GPX is an open standard format for geographical information, particularly well suited to sports, and very portable between different mapping products. Most GPS devices will support an export function to GPX, and most mapping products will import GPX files.
KML is a proprietary format developed for Google Earth that performs essentially the same functions as GPX but with extensions and enhancements suited to the needs of 3 dimensional map viewers. KMZ is a "zipped" format of KML and is useful for distributing additional material to accompany the KML files.
In the last few days, we've added updated profiles for the Foxton and Bright's Farm venues to our pages and the KMZ and GPX files that accompany these can be downloaded from the profile pages. More detailed commentary is included in the KMZ and can be reviewed in Google Earth.
Increasingly we're able to obtain raw GPS data from the the course marking, the technical delegate inspections ("Tee-Dee-ing"), or from the ride itself (a competitor may be asked to carry a sealed GPS unit in a saddle bag). Putting it all together we get a fairly good view of the trail.
The raw data then has to be corrected and smoothed, and we tend to adjust the trail to fit with satellite imagery, which sometimes can be a little off (especially where the satellite was off to one side of a slope). There's a bit of work involved, but we think it's worthwhile, and very much in the interests of our sport to ensure that competitors have a reasonable indication of what conditions and trail features the venue offers.

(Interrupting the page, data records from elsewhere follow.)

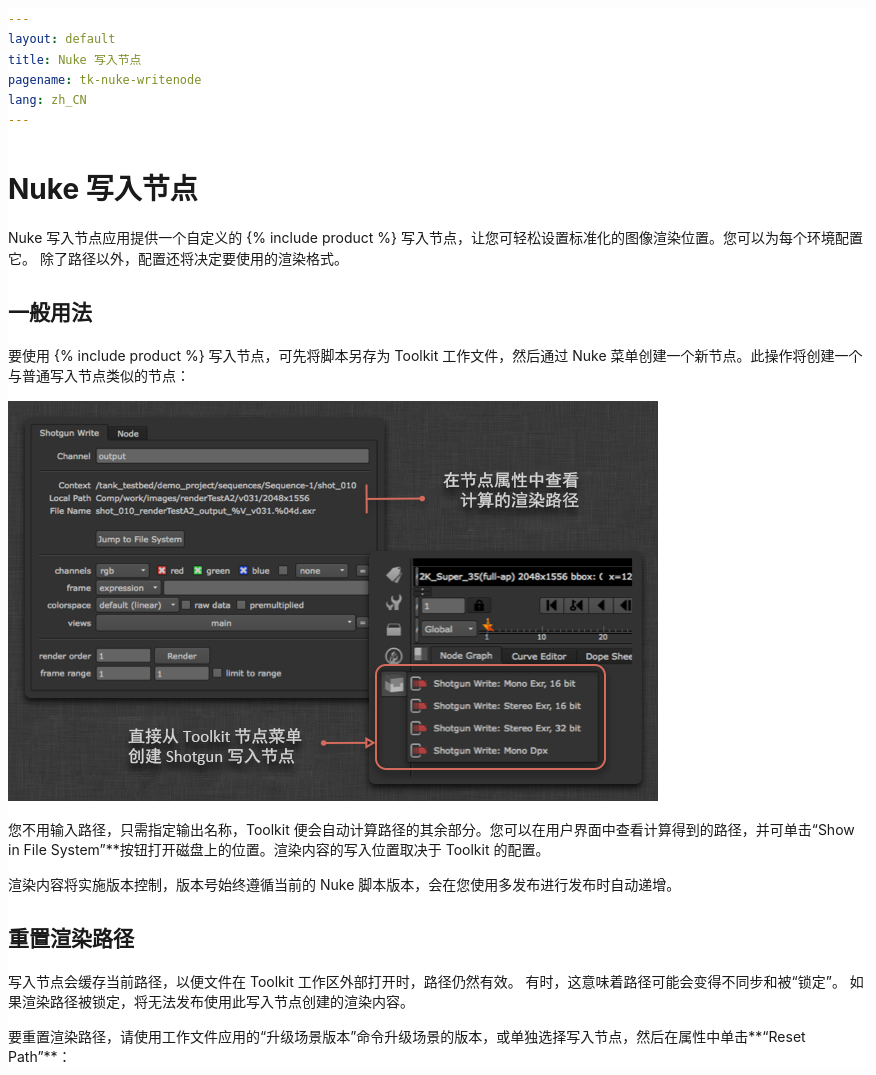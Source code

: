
 ```yaml
---
layout: default
title: Nuke 写入节点
pagename: tk-nuke-writenode
lang: zh_CN
---
```


# Nuke 写入节点

Nuke 写入节点应用提供一个自定义的 {% include product %} 写入节点，让您可轻松设置标准化的图像渲染位置。您可以为每个环境配置它。  除了路径以外，配置还将决定要使用的渲染格式。

## 一般用法

要使用 {% include product %} 写入节点，可先将脚本另存为 Toolkit 工作文件，然后通过 Nuke 菜单创建一个新节点。此操作将创建一个与普通写入节点类似的节点：

![写入节点](../images/apps/nuke-writenode-write_node_creation.png)

您不用输入路径，只需指定输出名称，Toolkit 便会自动计算路径的其余部分。您可以在用户界面中查看计算得到的路径，并可单击“Show in File System”**按钮打开磁盘上的位置。渲染内容的写入位置取决于 Toolkit 的配置。

渲染内容将实施版本控制，版本号始终遵循当前的 Nuke 脚本版本，会在您使用多发布进行发布时自动递增。

## 重置渲染路径

写入节点会缓存当前路径，以便文件在 Toolkit 工作区外部打开时，路径仍然有效。  有时，这意味着路径可能会变得不同步和被“锁定”。  如果渲染路径被锁定，将无法发布使用此写入节点创建的渲染内容。

要重置渲染路径，请使用工作文件应用的“升级场景版本”命令升级场景的版本，或单独选择写入节点，然后在属性中单击**“Reset Path”**：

At the moment we've yet to settle on a standardised presentation style, and the first attempt with Belmont looks quite different to the more recent work. And perhaps the KMZ and GPX formats aren't that convenient for you. For example, would screen shots still be useful, or would you like us to produce PDF files that you can print from?
So, take a look at what we've got, and give your feedback to a committee member. We want to make sure we're giving you useful information in a useful format.